*Collected data*.
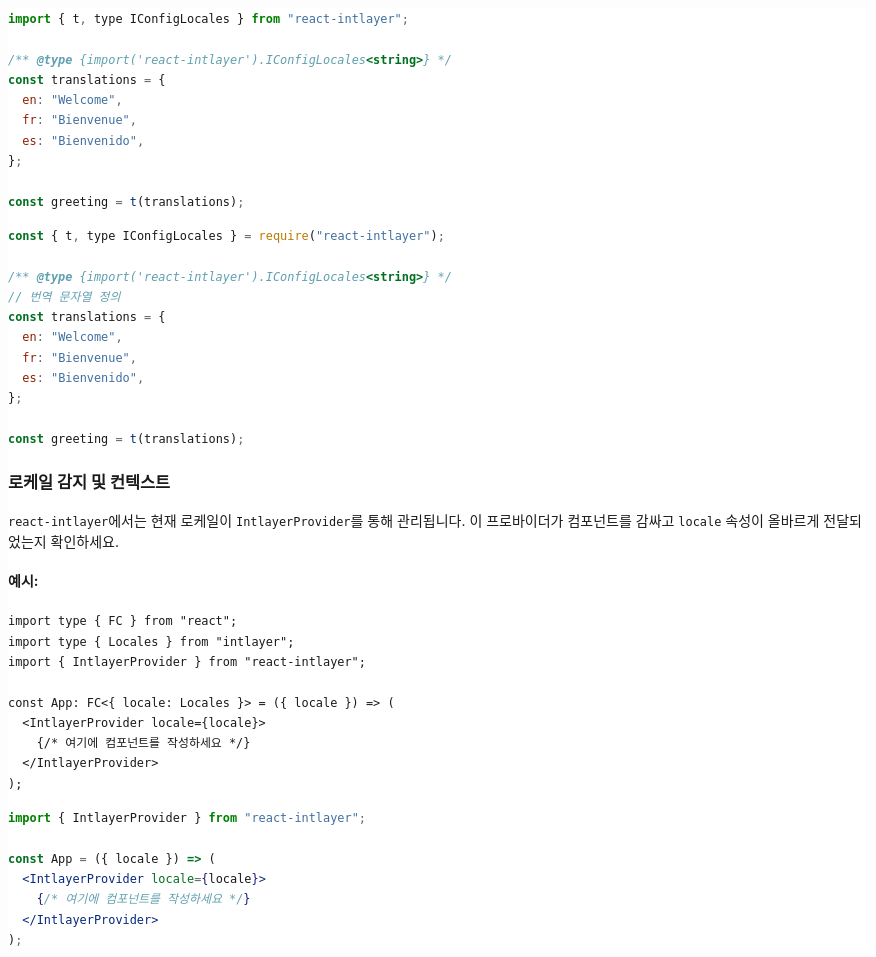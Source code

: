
 ```javascript codeFormat="esm"
import { t, type IConfigLocales } from "react-intlayer";

/** @type {import('react-intlayer').IConfigLocales<string>} */
const translations = {
  en: "Welcome",
  fr: "Bienvenue",
  es: "Bienvenido",
};

const greeting = t(translations);
```

```javascript codeFormat="commonjs"
const { t, type IConfigLocales } = require("react-intlayer");

/** @type {import('react-intlayer').IConfigLocales<string>} */
// 번역 문자열 정의
const translations = {
  en: "Welcome",
  fr: "Bienvenue",
  es: "Bienvenido",
};

const greeting = t(translations);
```

### 로케일 감지 및 컨텍스트

`react-intlayer`에서는 현재 로케일이 `IntlayerProvider`를 통해 관리됩니다. 이 프로바이더가 컴포넌트를 감싸고 `locale` 속성이 올바르게 전달되었는지 확인하세요.

#### 예시:

```tsx fileName="src/app.tsx" codeFormat="typescript"
import type { FC } from "react";
import type { Locales } from "intlayer";
import { IntlayerProvider } from "react-intlayer";

const App: FC<{ locale: Locales }> = ({ locale }) => (
  <IntlayerProvider locale={locale}>
    {/* 여기에 컴포넌트를 작성하세요 */}
  </IntlayerProvider>
);
```

```jsx fileName="src/app.mjx" codeFormat="esm"
import { IntlayerProvider } from "react-intlayer";

const App = ({ locale }) => (
  <IntlayerProvider locale={locale}>
    {/* 여기에 컴포넌트를 작성하세요 */}
  </IntlayerProvider>
);
```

*TASK DESCRIPTION*. The required output is a copy of each line in the records where the string "const" occurs.

*SOLUTION FOR THIS EXERCISE*.
const translations = {
const greeting = t(translations);
const { t, type IConfigLocales } = require("react-intlayer");
const translations = {
const greeting = t(translations);
const App: FC<{ locale: Locales }> = ({ locale }) => (
const App = ({ locale }) => (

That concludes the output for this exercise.